Keberkahan akan melimpah pada keluarga kita. Sabda Rasuluah SAW. dari Wahsyi bin Harb dari bapaknya dari kakeknya, “Sesungguhnya para sahabat Rasulullah SAW. pernah mengadu, ‘Wahai Rasulullah, sesungguhnya kami makan, tetapi tidak merasa kenyang. Nabi bersabda, ‘Mungkin kalian makan sendiri-sendiri.’ “Betul,’ kata para sahabat. Nabi lantas bersabda, ‘Makanlah bersama-sama dan sebutlah nama Allah sebelumnya, tentu makanan tersebut akan diberkahi'”. (HR Abu Daud)
4. Menjadi teladan bagi anak.
Bagaimanapun anak-anak membutuhkan teladan (qudwah) yang baik, bahkan hingga ia dewasa. Oleh karenanya, ayah dan ibu harus selalu memberi contoh yang baik kepada anak. Dengan demikian, akan tertanam dalam jiwa mereka benih-benih kebaikan yang akan terhunjam dan terbawa dalam setiap sikap dan perilaku mereka bahwa syariat Islam harus diterapkan.
5. Mendoakan anak.
Beberapa hadist Rasulullah SAW. menjelaskan kepada kita, bahwa diantara doa yang mustajab adalah doa yang diucapkan oleh orang tua untuk anaknya, baik doa kebaikan maupun doa keburukan. Dari Anas bin Malik ra., Rasulullah SAW. bersabda, “Ada tiga doa yang tidak tertolak, yakni doa orang tua (kepada anaknya), doa orang yang berpuasa, dan doa orang yang sedang safar.” (HR. Al Baihaqi)

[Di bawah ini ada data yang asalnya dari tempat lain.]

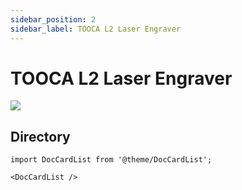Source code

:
 ```yaml
---
sidebar_position: 2
sidebar_label: TOOCA L2 Laser Engraver
---
```


# TOOCA L2 Laser Engraver

![](http://wiki-toocaa.oss-cn-hongkong.aliyuncs.com/toocaa.png)

## Directory

```mdx-code-block
import DocCardList from '@theme/DocCardList';

<DocCardList />
```

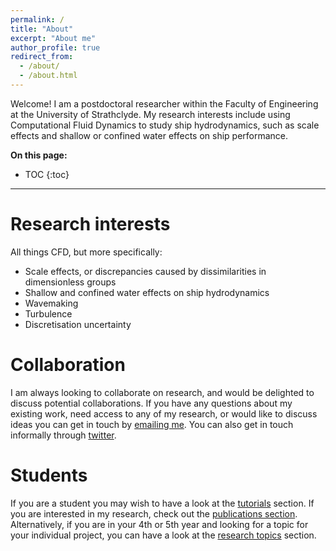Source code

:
 ```yaml
---
permalink: /
title: "About"
excerpt: "About me"
author_profile: true
redirect_from: 
  - /about/
  - /about.html
---
```


Welcome! I am a postdoctoral researcher within the Faculty of Engineering at the University of Strathclyde. My research interests include using Computational Fluid Dynamics to study ship hydrodynamics, such as scale effects and shallow or confined water effects on ship performance. 


**On this page:**
* TOC
{:toc}

---
# Research interests

All things CFD, but more specifically:
- Scale effects, or discrepancies caused by dissimilarities in dimensionless groups
- Shallow and confined water effects on ship hydrodynamics
- Wavemaking 
- Turbulence
- Discretisation uncertainty

# Collaboration

I am always looking to collaborate on research, and would be delighted to discuss potential collaborations. If you have any questions about my existing work, need access to any of my research, or would like to discuss ideas you can get in touch by [emailing me](mailto:momchil.terziev@strath.ac.uk). You can also get in touch informally through [twitter](https://twitter.com/m_terziev).

# Students

If you are a student you may wish to have a look at the [tutorials](/tutorials) section. If you are interested in my research, check out the [publications section](/publications).
Alternatively, if you are in your 4th or 5th year and looking for a topic for your individual project, you can have a look at the [research topics](/research-topics) section.
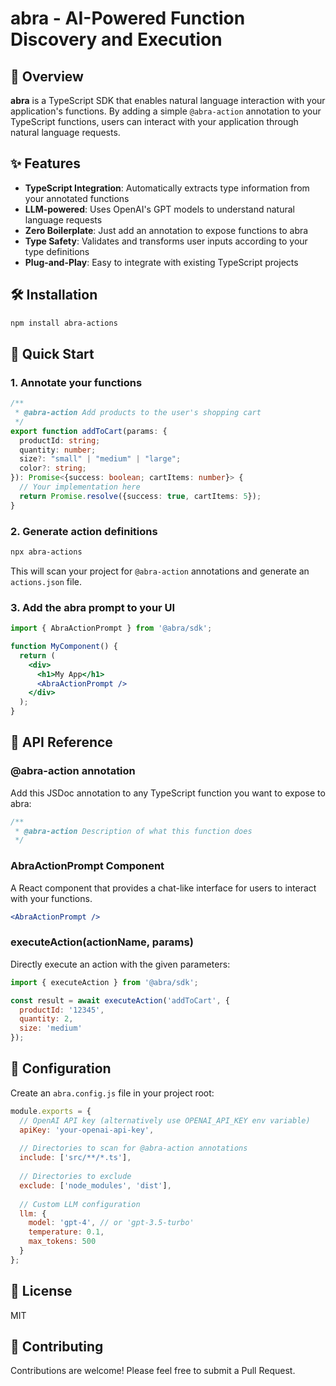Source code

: #

# abra - AI-Powered Function Discovery and Execution

## 🚀 Overview

**abra** is a TypeScript SDK that enables natural language interaction with your application's functions. By adding a simple `@abra-action` annotation to your TypeScript functions, users can interact with your application through natural language requests.

## ✨ Features

- **TypeScript Integration**: Automatically extracts type information from your annotated functions
- **LLM-powered**: Uses OpenAI's GPT models to understand natural language requests
- **Zero Boilerplate**: Just add an annotation to expose functions to abra
- **Type Safety**: Validates and transforms user inputs according to your type definitions
- **Plug-and-Play**: Easy to integrate with existing TypeScript projects

## 🛠️ Installation

```bash
npm install abra-actions
```

## 🔗 Quick Start

### 1. Annotate your functions

```typescript
/**
 * @abra-action Add products to the user's shopping cart
 */
export function addToCart(params: {
  productId: string;
  quantity: number;
  size?: "small" | "medium" | "large";
  color?: string;
}): Promise<{success: boolean; cartItems: number}> {
  // Your implementation here
  return Promise.resolve({success: true, cartItems: 5});
}
```

### 2. Generate action definitions

```bash
npx abra-actions
```

This will scan your project for `@abra-action` annotations and generate an `actions.json` file.

### 3. Add the abra prompt to your UI

```jsx
import { AbraActionPrompt } from '@abra/sdk';

function MyComponent() {
  return (
    <div>
      <h1>My App</h1>
      <AbraActionPrompt />
    </div>
  );
}
```

## 📝 API Reference

### @abra-action annotation

Add this JSDoc annotation to any TypeScript function you want to expose to abra:

```typescript
/**
 * @abra-action Description of what this function does
 */
```

### AbraActionPrompt Component

A React component that provides a chat-like interface for users to interact with your functions.

```jsx
<AbraActionPrompt />
```

### executeAction(actionName, params)

Directly execute an action with the given parameters:

```javascript
import { executeAction } from '@abra/sdk';

const result = await executeAction('addToCart', {
  productId: '12345',
  quantity: 2,
  size: 'medium'
});
```

## 🔧 Configuration

Create an `abra.config.js` file in your project root:

```javascript
module.exports = {
  // OpenAI API key (alternatively use OPENAI_API_KEY env variable)
  apiKey: 'your-openai-api-key',
  
  // Directories to scan for @abra-action annotations
  include: ['src/**/*.ts'],
  
  // Directories to exclude
  exclude: ['node_modules', 'dist'],
  
  // Custom LLM configuration
  llm: {
    model: 'gpt-4', // or 'gpt-3.5-turbo'
    temperature: 0.1,
    max_tokens: 500
  }
};
```

## 📄 License

MIT

## 🤝 Contributing

Contributions are welcome! Please feel free to submit a Pull Request.
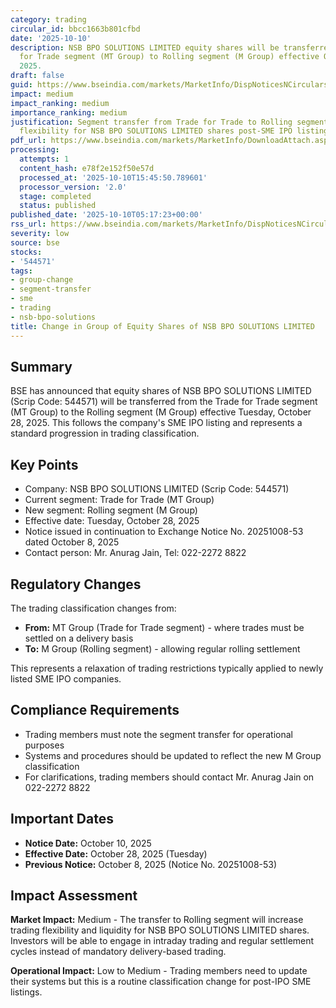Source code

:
```yaml
---
category: trading
circular_id: bbcc1663b801cfbd
date: '2025-10-10'
description: NSB BPO SOLUTIONS LIMITED equity shares will be transferred from Trade
  for Trade segment (MT Group) to Rolling segment (M Group) effective October 28,
  2025.
draft: false
guid: https://www.bseindia.com/markets/MarketInfo/DispNoticesNCirculars.aspx?Noticeid={7418AEA6-6DA4-47C7-9F31-04646F497EBF}&noticeno=20251010-2&dt=10/10/2025&icount=2&totcount=69&flag=0
impact: medium
impact_ranking: medium
importance_ranking: medium
justification: Segment transfer from Trade for Trade to Rolling segment affects trading
  flexibility for NSB BPO SOLUTIONS LIMITED shares post-SME IPO listing
pdf_url: https://www.bseindia.com/markets/MarketInfo/DownloadAttach.aspx?id=20251010-2&attachedId=
processing:
  attempts: 1
  content_hash: e78f2e152f50e57d
  processed_at: '2025-10-10T15:45:50.789601'
  processor_version: '2.0'
  stage: completed
  status: published
published_date: '2025-10-10T05:17:23+00:00'
rss_url: https://www.bseindia.com/markets/MarketInfo/DispNoticesNCirculars.aspx?Noticeid={7418AEA6-6DA4-47C7-9F31-04646F497EBF}&noticeno=20251010-2&dt=10/10/2025&icount=2&totcount=69&flag=0
severity: low
source: bse
stocks:
- '544571'
tags:
- group-change
- segment-transfer
- sme
- trading
- nsb-bpo-solutions
title: Change in Group of Equity Shares of NSB BPO SOLUTIONS LIMITED
---
```


## Summary

BSE has announced that equity shares of NSB BPO SOLUTIONS LIMITED (Scrip Code: 544571) will be transferred from the Trade for Trade segment (MT Group) to the Rolling segment (M Group) effective Tuesday, October 28, 2025. This follows the company's SME IPO listing and represents a standard progression in trading classification.

## Key Points

- Company: NSB BPO SOLUTIONS LIMITED (Scrip Code: 544571)
- Current segment: Trade for Trade (MT Group)
- New segment: Rolling segment (M Group)
- Effective date: Tuesday, October 28, 2025
- Notice issued in continuation to Exchange Notice No. 20251008-53 dated October 8, 2025
- Contact person: Mr. Anurag Jain, Tel: 022-2272 8822

## Regulatory Changes

The trading classification changes from:
- **From:** MT Group (Trade for Trade segment) - where trades must be settled on a delivery basis
- **To:** M Group (Rolling segment) - allowing regular rolling settlement

This represents a relaxation of trading restrictions typically applied to newly listed SME IPO companies.

## Compliance Requirements

- Trading members must note the segment transfer for operational purposes
- Systems and procedures should be updated to reflect the new M Group classification
- For clarifications, trading members should contact Mr. Anurag Jain on 022-2272 8822

## Important Dates

- **Notice Date:** October 10, 2025
- **Effective Date:** October 28, 2025 (Tuesday)
- **Previous Notice:** October 8, 2025 (Notice No. 20251008-53)

## Impact Assessment

**Market Impact:** Medium - The transfer to Rolling segment will increase trading flexibility and liquidity for NSB BPO SOLUTIONS LIMITED shares. Investors will be able to engage in intraday trading and regular settlement cycles instead of mandatory delivery-based trading.

**Operational Impact:** Low to Medium - Trading members need to update their systems but this is a routine classification change for post-IPO SME listings.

Beberapa ulama meyampaikan pendapatnya tentang hadist-hadist yang menunjukkan mustajabnya doa orang tua kepada anaknya, baik doa ayah, maupun doa ibu. Dalam Islam, ayah dan ibu sama-sama punya fungsi penting. Ayah sebagai pemberi nafkah dan teladan dalam pendidikan anak (teladan kisah Lukman). Ibu juga punya peran penting dalam hal mengasuh, menyusui, mendidik dan mengatur rumah tangga. Negara akan mensupport peran ayah dengan membuka lapangan kerja dengan upah layak, memberikan jaminan kehidupan, sehingga ayah bisa memiliki waktu yang cukup bersama anak. Sistem perwalian dalam Islam akan menjamin setiap anak akan tetap memiliki figur ayah. Demikianlah, betapa pentingnya posisi ayah bagi anak-anaknya. Bagaimanapun, anak-anak membutuhkan sosok dan figur ayah dalam kehidupannya, selain sosok ibu. Jangan sampai hal ini dianggap kecil, bahkan diabaikan. Islam telah mengajarkan kepada kita agar kelak lahir anak-anak saleh salihah berkepribadian Islam yang handal. Akhirnya, mereka akan bahagia di dunia maupun di akhirat, dengan hasil bimbingan ayah dan ibunya. Wallahu a'lam bisshowwab.